> [Problem to work on]: Locate each line in the records containing "Geography". Copy it.

Stored data

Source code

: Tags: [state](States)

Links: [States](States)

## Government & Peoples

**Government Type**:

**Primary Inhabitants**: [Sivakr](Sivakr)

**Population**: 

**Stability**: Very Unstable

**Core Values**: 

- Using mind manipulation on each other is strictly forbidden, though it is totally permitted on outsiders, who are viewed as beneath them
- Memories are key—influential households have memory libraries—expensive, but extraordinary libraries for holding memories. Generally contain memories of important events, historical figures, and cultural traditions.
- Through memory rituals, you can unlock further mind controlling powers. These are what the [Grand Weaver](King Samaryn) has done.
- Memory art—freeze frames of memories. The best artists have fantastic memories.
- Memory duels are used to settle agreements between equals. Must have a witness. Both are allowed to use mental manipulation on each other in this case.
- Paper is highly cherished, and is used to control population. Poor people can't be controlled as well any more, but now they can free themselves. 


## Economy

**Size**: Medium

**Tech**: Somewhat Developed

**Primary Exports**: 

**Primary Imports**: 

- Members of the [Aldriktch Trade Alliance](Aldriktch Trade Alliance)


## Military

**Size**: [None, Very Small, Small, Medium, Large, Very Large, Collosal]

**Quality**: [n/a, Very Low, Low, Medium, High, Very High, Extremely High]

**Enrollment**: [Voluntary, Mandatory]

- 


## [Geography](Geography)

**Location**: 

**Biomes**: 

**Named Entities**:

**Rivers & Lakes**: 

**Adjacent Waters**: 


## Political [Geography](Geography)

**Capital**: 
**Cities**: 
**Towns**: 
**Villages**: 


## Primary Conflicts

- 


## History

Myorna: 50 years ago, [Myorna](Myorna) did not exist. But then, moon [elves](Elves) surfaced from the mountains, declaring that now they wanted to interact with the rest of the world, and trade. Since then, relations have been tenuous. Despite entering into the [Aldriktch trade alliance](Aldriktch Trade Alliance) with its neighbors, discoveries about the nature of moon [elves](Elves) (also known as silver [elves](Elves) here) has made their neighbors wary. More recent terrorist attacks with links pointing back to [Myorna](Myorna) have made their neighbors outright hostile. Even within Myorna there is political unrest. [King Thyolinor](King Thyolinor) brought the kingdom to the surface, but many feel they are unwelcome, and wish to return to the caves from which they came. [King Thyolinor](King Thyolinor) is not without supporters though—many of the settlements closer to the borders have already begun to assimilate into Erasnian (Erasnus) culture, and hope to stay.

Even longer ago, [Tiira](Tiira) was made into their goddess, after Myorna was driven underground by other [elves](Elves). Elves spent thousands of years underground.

> [Exercise result]:
## [Geography](Geography)
## Political [Geography](Geography)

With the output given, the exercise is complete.